After a long ceremony in honor of the Carter Center’s volunteers, Carter and I walk to his office through the building’s burgundy corridors, past Warhol silkscreens of the president and of his mother. “I feel more sure of myself today than ever,” he says. “Which is a kind of egotistic thing to say. But I’ve sorted through a lot of possibilities and I’ve decided on a lot of things that I feel quite certain are right and proper.”
In his bright, sunny office, Rosalynn, his wife and co-founder of the Carter Center, is standing behind the desk, looking through some papers. Her dark hair frames her heart-shaped face, as in memory. At the ceremony, Carter said, “I’ll let Rosalynn fill in the gaps and correct my mistakes,” but now she leaves the room as we begin to talk. After a while, the conversation turns to Lillian, another outspoken, stubborn, independent-minded, non-cuddly Carter and the subject of his latest book, A Remarkable Mother.
“People who know me intimately say that I have become more like my mother in my older age,” he says, leaning forward on the double-wide, slatted rocking chair that sits at a coffee table in front of his desk. “Mama never was reluctant to take a stance on things that would be unpopular among her peer group. If she thought she was doing right, she was impervious to criticism.

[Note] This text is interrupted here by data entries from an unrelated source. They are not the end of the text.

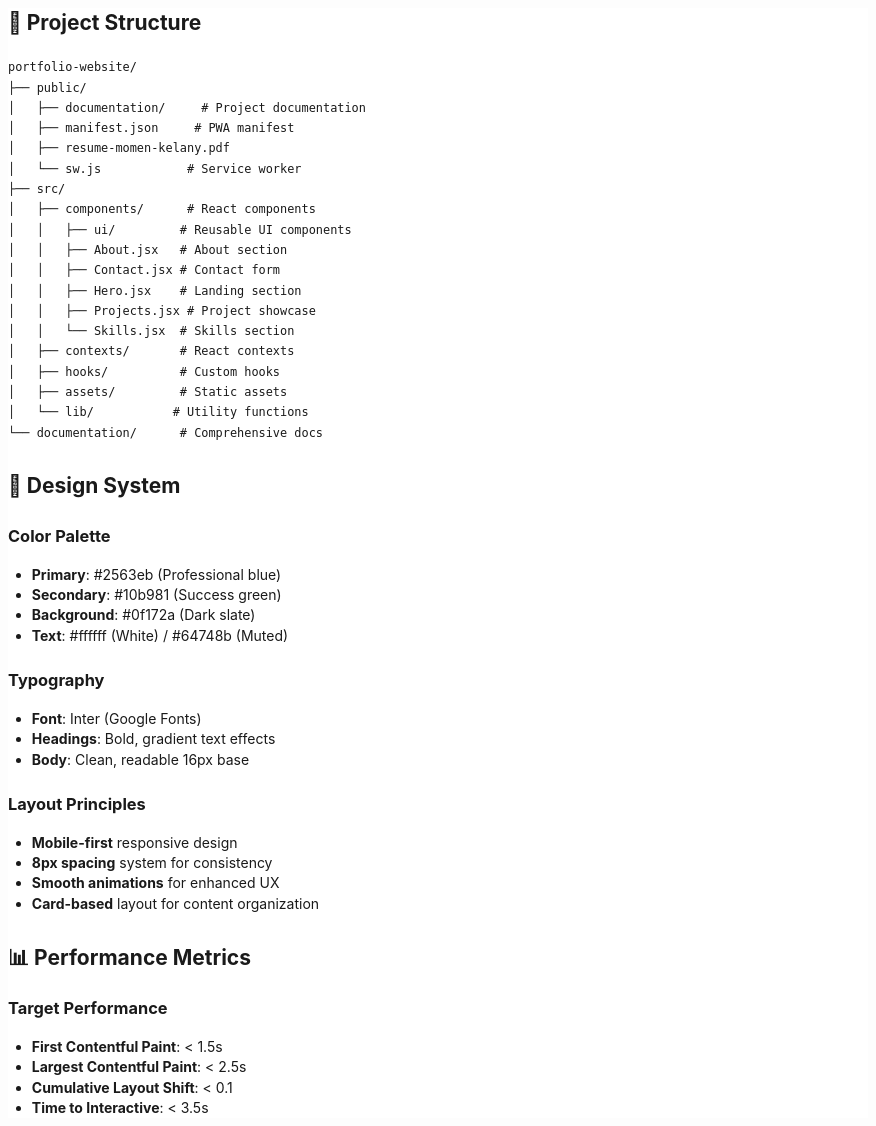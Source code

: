 ## 📁 Project Structure

```
portfolio-website/
├── public/
│   ├── documentation/     # Project documentation
│   ├── manifest.json     # PWA manifest
│   ├── resume-momen-kelany.pdf
│   └── sw.js            # Service worker
├── src/
│   ├── components/      # React components
│   │   ├── ui/         # Reusable UI components
│   │   ├── About.jsx   # About section
│   │   ├── Contact.jsx # Contact form
│   │   ├── Hero.jsx    # Landing section
│   │   ├── Projects.jsx # Project showcase
│   │   └── Skills.jsx  # Skills section
│   ├── contexts/       # React contexts
│   ├── hooks/          # Custom hooks
│   ├── assets/         # Static assets
│   └── lib/           # Utility functions
└── documentation/      # Comprehensive docs
```

## 🎨 Design System

### Color Palette
- **Primary**: #2563eb (Professional blue)
- **Secondary**: #10b981 (Success green)
- **Background**: #0f172a (Dark slate)
- **Text**: #ffffff (White) / #64748b (Muted)

### Typography
- **Font**: Inter (Google Fonts)
- **Headings**: Bold, gradient text effects
- **Body**: Clean, readable 16px base

### Layout Principles
- **Mobile-first** responsive design
- **8px spacing** system for consistency
- **Smooth animations** for enhanced UX
- **Card-based** layout for content organization

## 📊 Performance Metrics

### Target Performance
- **First Contentful Paint**: < 1.5s
- **Largest Contentful Paint**: < 2.5s
- **Cumulative Layout Shift**: < 0.1
- **Time to Interactive**: < 3.5s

“I’m more willing to take a chance now, more willing to be outspoken, more willing to be confrontational in my attitude,” he says. He bugs out his eyes at me. It’s so brief that one barely notices the tic. “In my earlier years, I was more inclined to be searching for accommodation with people who had views contrary to my own. Now I’m not nearly so cognizant of that or nearly so accommodating.”
In part, he says, this is because “I’m never going to run for anything again, and I’ve got Secret Service protection around the clock for the rest of my life: So I feel pretty much immune to contrary criticism.” An octogenarian former U.S. president is, in other words, a dangerously free political agent.